Re: [patch][rfc] fs: fix nobh error handling

Nick Piggin <npiggin@xxxxxxx> · Wed, 8 Aug 2007 05:12:35 +0200

On Tue, Aug 07, 2007 at 07:33:47PM -0700, Andrew Morton wrote:
> On Wed, 8 Aug 2007 04:18:38 +0200 Nick Piggin <npiggin@xxxxxxx> wrote:
> 
> > On Tue, Aug 07, 2007 at 06:09:03PM -0700, Andrew Morton wrote:
> > > 
> > > With this change, nobh_prepare_write() can magically attach buffers to the
> > > page.  But a filesystem which is running in nobh mode wouldn't expect that,
> > > and could quite legitimately go BUG, or leak data or, more seriously and
> > > much less fixably, just go and overwrite page->private, because it "knows"
> > > that nobody else is using ->private.
> > 
> > I was fairly sure that a filesystem can not assume buffers won't be
> > attached, because there are various error case paths thta do exactly
> > the same thing (eg. nobh_writepage can call __block_write_full_page
> > which will attach buffers). 
> 
> oh crap, that's sad.  Either we broke it later on or I misremembered.
> 
> > Does any filesystem assume this?

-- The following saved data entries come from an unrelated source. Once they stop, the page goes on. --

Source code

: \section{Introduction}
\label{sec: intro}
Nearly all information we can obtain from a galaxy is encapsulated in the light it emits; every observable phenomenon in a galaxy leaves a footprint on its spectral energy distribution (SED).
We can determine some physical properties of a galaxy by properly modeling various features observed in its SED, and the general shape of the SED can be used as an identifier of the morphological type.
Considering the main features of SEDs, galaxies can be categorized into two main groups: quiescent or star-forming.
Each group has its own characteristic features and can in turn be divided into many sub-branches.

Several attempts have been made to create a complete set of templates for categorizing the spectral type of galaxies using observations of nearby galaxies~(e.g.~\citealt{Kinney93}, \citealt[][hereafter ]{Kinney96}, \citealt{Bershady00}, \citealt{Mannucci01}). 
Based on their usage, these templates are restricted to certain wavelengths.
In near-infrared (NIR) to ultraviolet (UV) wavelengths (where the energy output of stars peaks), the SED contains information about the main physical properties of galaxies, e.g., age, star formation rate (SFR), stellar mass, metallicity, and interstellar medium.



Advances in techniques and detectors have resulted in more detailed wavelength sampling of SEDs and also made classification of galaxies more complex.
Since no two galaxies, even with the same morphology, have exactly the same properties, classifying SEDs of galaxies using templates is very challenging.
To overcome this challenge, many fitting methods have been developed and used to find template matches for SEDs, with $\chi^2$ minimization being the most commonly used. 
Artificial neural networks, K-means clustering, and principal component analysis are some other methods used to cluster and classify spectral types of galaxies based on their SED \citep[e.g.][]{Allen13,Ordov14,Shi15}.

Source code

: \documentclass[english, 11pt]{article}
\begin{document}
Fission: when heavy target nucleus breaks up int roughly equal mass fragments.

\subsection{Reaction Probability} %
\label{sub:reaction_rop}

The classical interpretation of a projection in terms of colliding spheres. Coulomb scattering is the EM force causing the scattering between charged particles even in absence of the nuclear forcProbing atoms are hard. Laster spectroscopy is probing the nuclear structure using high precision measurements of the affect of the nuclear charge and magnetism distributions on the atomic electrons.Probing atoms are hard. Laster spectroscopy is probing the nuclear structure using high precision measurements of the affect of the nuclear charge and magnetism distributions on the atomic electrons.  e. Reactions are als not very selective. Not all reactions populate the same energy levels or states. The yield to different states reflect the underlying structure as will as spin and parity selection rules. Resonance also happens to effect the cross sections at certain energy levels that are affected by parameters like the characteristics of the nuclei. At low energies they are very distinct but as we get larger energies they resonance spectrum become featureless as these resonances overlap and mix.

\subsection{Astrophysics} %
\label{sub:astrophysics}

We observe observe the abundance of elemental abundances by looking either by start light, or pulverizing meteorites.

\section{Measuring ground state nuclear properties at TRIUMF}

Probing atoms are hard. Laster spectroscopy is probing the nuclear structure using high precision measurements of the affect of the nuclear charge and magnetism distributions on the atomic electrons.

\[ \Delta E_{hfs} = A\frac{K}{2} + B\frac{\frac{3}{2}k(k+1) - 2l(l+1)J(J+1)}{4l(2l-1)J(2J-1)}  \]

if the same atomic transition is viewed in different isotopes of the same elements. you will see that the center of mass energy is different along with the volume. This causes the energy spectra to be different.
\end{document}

Is it not already broken?
> 
> Yes, it would be broken.
> 
> > 
> > > I'd have thought that it would be better to not attach the buffers and to
> > > go ahead and do whatever synchronous IO is needed in the error recovery
> > > code, then free those buffers again.
> > 
> > It is hard because if the synchronous IO fails, then what do you do?
> 
> Do what we usually do when an IO error happens: crash the kernel?  (Sorry,
> have been spending too long at bugzilla.kernel.org)

Heh.. I guess there is still a chance to retry the IO with sync or
fsync. I'mt not surprised if the "normal" pagecache error handling
paths doesn't work so well either, but at least if we can duplicate
as little code as possible it might get fixed up one day.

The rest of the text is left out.